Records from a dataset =
____________

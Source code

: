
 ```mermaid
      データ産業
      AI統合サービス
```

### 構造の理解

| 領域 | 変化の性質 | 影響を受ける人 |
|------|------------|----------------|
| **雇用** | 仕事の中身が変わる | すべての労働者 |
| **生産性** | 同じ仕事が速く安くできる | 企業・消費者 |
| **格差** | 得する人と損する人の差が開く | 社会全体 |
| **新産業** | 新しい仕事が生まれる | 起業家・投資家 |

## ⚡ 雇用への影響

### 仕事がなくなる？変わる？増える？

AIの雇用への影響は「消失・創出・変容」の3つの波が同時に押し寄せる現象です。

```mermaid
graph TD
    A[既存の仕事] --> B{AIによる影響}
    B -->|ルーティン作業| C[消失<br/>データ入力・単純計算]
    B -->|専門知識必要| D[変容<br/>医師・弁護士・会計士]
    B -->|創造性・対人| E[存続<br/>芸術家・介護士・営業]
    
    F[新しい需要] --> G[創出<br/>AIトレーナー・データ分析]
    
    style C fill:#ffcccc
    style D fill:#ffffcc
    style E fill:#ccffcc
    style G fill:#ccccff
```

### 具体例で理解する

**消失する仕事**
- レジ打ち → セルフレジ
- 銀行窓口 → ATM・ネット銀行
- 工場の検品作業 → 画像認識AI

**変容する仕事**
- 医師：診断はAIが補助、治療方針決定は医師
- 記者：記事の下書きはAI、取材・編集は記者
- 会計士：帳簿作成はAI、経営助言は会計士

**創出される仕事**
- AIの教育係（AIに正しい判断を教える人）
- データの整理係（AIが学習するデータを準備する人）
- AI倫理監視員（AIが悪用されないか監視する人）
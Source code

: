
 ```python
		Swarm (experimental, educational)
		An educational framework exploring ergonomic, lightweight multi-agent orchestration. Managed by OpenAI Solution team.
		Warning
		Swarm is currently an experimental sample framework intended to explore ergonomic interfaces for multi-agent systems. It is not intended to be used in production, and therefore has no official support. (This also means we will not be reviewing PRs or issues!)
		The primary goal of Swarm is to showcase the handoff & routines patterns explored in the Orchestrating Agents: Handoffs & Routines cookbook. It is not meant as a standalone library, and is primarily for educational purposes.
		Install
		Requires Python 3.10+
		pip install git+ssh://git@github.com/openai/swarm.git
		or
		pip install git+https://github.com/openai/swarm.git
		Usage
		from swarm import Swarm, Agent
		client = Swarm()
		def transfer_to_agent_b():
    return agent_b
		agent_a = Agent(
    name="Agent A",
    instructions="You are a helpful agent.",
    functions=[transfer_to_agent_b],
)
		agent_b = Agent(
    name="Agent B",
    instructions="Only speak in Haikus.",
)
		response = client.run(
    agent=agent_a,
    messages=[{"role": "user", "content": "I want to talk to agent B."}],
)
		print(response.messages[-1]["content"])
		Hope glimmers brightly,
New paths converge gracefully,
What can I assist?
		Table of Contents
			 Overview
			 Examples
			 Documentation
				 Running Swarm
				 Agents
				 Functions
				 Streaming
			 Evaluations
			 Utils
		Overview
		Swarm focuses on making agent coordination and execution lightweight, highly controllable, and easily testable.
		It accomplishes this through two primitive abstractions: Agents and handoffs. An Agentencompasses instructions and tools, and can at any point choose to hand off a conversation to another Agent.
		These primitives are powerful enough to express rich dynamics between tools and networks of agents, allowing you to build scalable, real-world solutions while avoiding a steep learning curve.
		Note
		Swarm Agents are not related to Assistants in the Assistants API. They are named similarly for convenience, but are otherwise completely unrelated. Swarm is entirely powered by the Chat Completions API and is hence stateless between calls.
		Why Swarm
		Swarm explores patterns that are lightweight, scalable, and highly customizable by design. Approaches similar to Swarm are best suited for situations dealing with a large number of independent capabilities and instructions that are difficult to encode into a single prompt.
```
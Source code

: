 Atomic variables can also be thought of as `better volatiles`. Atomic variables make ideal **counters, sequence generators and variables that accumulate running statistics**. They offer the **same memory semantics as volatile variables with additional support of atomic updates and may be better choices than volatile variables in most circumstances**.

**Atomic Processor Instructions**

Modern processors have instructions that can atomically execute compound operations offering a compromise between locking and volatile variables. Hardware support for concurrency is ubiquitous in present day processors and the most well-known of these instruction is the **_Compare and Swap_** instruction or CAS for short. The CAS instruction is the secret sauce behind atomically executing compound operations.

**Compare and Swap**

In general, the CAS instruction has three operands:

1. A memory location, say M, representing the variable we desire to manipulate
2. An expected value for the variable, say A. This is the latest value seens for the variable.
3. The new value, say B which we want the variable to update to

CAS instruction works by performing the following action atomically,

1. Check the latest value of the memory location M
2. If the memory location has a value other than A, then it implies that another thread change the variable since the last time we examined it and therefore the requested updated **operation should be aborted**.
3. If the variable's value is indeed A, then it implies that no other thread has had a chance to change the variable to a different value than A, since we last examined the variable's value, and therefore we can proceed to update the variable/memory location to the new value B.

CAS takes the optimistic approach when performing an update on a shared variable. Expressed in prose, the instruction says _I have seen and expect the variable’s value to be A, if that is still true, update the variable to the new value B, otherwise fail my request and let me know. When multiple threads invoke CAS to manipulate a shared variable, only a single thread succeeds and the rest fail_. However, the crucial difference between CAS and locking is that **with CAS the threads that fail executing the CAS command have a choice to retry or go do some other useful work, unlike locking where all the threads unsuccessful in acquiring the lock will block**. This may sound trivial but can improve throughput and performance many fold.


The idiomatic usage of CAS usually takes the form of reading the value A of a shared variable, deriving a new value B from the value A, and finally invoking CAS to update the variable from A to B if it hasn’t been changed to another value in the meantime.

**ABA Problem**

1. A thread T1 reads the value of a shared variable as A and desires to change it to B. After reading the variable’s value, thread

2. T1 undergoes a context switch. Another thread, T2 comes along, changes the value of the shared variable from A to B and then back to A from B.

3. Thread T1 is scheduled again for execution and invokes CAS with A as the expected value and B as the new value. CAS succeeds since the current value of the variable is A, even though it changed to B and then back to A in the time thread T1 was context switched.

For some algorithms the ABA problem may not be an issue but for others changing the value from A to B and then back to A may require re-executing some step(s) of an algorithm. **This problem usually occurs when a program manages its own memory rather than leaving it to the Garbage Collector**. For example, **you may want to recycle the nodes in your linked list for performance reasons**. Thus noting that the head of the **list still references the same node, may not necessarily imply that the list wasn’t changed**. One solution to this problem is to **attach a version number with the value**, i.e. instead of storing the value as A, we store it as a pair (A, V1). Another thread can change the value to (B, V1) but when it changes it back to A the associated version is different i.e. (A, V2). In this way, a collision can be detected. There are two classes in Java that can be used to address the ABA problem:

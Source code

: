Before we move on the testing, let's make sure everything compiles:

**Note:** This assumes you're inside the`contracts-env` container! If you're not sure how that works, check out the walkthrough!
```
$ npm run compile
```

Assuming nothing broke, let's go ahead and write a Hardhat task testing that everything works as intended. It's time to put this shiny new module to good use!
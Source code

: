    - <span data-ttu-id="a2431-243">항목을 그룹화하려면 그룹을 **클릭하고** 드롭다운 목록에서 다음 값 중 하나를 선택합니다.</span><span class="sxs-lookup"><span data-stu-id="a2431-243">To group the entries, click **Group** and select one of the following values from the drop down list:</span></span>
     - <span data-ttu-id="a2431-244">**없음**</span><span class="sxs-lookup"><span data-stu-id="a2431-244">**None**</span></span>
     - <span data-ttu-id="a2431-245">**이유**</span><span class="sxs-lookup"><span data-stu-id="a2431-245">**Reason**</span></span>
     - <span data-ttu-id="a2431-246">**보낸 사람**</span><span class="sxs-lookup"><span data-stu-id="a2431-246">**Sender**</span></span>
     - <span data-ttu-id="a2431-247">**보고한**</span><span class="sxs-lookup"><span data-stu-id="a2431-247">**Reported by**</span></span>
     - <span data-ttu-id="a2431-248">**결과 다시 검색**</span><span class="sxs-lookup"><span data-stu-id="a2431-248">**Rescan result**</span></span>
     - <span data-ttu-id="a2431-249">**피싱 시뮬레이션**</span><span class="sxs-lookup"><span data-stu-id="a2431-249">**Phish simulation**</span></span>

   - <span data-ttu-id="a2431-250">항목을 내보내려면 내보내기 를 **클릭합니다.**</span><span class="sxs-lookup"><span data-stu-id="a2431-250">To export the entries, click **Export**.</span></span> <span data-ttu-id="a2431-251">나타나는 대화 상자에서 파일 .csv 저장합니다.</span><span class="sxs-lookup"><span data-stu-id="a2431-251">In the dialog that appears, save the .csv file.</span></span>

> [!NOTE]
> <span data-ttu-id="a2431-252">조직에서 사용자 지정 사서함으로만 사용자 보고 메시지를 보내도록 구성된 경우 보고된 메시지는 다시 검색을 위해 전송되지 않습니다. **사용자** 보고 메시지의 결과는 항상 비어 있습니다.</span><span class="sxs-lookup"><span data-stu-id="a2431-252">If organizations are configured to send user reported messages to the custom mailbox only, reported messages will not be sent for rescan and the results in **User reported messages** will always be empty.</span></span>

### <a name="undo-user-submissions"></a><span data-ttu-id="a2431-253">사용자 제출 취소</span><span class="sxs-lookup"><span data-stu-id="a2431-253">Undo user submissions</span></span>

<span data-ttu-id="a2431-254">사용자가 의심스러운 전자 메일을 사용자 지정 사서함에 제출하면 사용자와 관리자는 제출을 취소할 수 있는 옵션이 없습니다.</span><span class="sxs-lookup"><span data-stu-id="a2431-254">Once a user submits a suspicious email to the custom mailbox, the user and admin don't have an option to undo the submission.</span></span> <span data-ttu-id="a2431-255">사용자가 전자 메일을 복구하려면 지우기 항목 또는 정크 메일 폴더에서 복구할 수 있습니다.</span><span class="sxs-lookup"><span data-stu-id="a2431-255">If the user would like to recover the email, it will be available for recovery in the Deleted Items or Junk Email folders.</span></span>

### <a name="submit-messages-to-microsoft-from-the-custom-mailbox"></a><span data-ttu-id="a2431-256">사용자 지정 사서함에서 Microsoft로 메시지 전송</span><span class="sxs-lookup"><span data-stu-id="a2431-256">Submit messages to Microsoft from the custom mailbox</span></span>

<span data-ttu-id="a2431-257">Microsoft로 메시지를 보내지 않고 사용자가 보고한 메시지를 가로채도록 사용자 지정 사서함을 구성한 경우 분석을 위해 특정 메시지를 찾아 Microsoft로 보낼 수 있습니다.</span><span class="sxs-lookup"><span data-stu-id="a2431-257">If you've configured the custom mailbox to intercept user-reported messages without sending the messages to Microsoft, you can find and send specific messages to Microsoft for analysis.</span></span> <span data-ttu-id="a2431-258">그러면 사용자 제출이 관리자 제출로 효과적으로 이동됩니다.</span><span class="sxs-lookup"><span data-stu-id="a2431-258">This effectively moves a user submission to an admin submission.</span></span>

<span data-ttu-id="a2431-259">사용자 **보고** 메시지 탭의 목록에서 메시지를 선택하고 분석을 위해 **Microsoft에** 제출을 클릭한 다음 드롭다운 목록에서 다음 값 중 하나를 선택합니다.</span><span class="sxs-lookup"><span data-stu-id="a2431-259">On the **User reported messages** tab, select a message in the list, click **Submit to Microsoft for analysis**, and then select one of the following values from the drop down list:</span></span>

____________

Action item = Whenever a line of the data includes the word "github", show that line in full.

Solution below =
		pip install git+ssh://git@github.com/openai/swarm.git
		pip install git+https://github.com/openai/swarm.git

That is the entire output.